Task goal => Once you reach the line containing "subscriptionName | Название" in the data below, restate each line word for word up to and including the one containing "unitOfMeasure | Единица".

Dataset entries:
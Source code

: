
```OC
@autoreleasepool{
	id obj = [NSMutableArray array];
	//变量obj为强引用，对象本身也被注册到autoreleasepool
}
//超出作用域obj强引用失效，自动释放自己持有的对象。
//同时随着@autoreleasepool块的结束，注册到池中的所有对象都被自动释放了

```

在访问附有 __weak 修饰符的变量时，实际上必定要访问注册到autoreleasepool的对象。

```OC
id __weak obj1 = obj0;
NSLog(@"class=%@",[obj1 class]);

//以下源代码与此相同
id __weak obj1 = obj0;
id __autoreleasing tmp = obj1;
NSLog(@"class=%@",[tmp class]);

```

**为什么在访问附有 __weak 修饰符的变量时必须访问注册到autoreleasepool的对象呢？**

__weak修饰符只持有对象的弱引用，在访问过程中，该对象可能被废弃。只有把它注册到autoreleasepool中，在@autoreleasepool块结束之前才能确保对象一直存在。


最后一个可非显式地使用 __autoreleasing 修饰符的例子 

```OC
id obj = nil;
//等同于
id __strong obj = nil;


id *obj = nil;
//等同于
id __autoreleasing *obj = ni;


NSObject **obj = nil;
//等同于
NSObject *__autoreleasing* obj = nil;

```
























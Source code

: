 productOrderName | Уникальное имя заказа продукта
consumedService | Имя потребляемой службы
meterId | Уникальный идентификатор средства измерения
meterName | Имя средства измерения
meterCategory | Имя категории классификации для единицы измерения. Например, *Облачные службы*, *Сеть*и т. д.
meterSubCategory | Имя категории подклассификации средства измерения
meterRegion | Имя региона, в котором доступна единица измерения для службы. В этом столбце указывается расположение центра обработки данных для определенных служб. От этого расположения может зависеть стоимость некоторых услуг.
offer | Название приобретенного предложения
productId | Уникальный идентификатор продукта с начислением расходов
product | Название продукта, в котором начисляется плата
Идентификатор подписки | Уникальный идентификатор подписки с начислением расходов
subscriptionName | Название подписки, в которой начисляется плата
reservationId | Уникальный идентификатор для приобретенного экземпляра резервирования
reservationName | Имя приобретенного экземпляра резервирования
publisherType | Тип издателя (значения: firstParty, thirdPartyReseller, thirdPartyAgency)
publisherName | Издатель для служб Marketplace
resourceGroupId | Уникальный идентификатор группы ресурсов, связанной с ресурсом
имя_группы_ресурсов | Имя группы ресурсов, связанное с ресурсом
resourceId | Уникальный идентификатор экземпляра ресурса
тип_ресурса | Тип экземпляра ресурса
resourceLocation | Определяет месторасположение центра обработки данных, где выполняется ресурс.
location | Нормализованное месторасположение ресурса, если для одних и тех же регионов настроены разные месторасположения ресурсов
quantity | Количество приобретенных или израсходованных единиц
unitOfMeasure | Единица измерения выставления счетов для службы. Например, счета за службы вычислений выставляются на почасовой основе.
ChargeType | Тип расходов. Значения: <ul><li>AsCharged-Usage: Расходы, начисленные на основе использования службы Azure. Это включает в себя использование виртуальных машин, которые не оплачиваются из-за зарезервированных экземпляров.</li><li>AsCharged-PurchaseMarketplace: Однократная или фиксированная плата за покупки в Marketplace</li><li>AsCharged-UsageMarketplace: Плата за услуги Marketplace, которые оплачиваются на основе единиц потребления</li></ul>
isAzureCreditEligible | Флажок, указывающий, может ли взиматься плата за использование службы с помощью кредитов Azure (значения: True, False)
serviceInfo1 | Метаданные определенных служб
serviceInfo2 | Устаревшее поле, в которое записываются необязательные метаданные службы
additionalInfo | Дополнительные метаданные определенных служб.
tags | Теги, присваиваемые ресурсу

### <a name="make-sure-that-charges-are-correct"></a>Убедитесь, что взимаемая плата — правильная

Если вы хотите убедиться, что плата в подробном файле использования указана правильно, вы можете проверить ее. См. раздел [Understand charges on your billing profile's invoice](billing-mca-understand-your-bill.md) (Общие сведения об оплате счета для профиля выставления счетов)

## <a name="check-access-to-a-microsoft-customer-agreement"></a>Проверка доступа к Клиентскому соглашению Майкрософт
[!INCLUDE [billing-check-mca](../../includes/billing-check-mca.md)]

The answer =>
subscriptionName | Название подписки, в которой начисляется плата
reservationId | Уникальный идентификатор для приобретенного экземпляра резервирования
reservationName | Имя приобретенного экземпляра резервирования
publisherType | Тип издателя (значения: firstParty, thirdPartyReseller, thirdPartyAgency)
publisherName | Издатель для служб Marketplace
resourceGroupId | Уникальный идентификатор группы ресурсов, связанной с ресурсом
имя_группы_ресурсов | Имя группы ресурсов, связанное с ресурсом
resourceId | Уникальный идентификатор экземпляра ресурса
тип_ресурса | Тип экземпляра ресурса
resourceLocation | Определяет месторасположение центра обработки данных, где выполняется ресурс.
location | Нормализованное месторасположение ресурса, если для одних и тех же регионов настроены разные месторасположения ресурсов
quantity | Количество приобретенных или израсходованных единиц
unitOfMeasure | Единица измерения выставления счетов для службы. Например, счета за службы вычислений выставляются на почасовой основе.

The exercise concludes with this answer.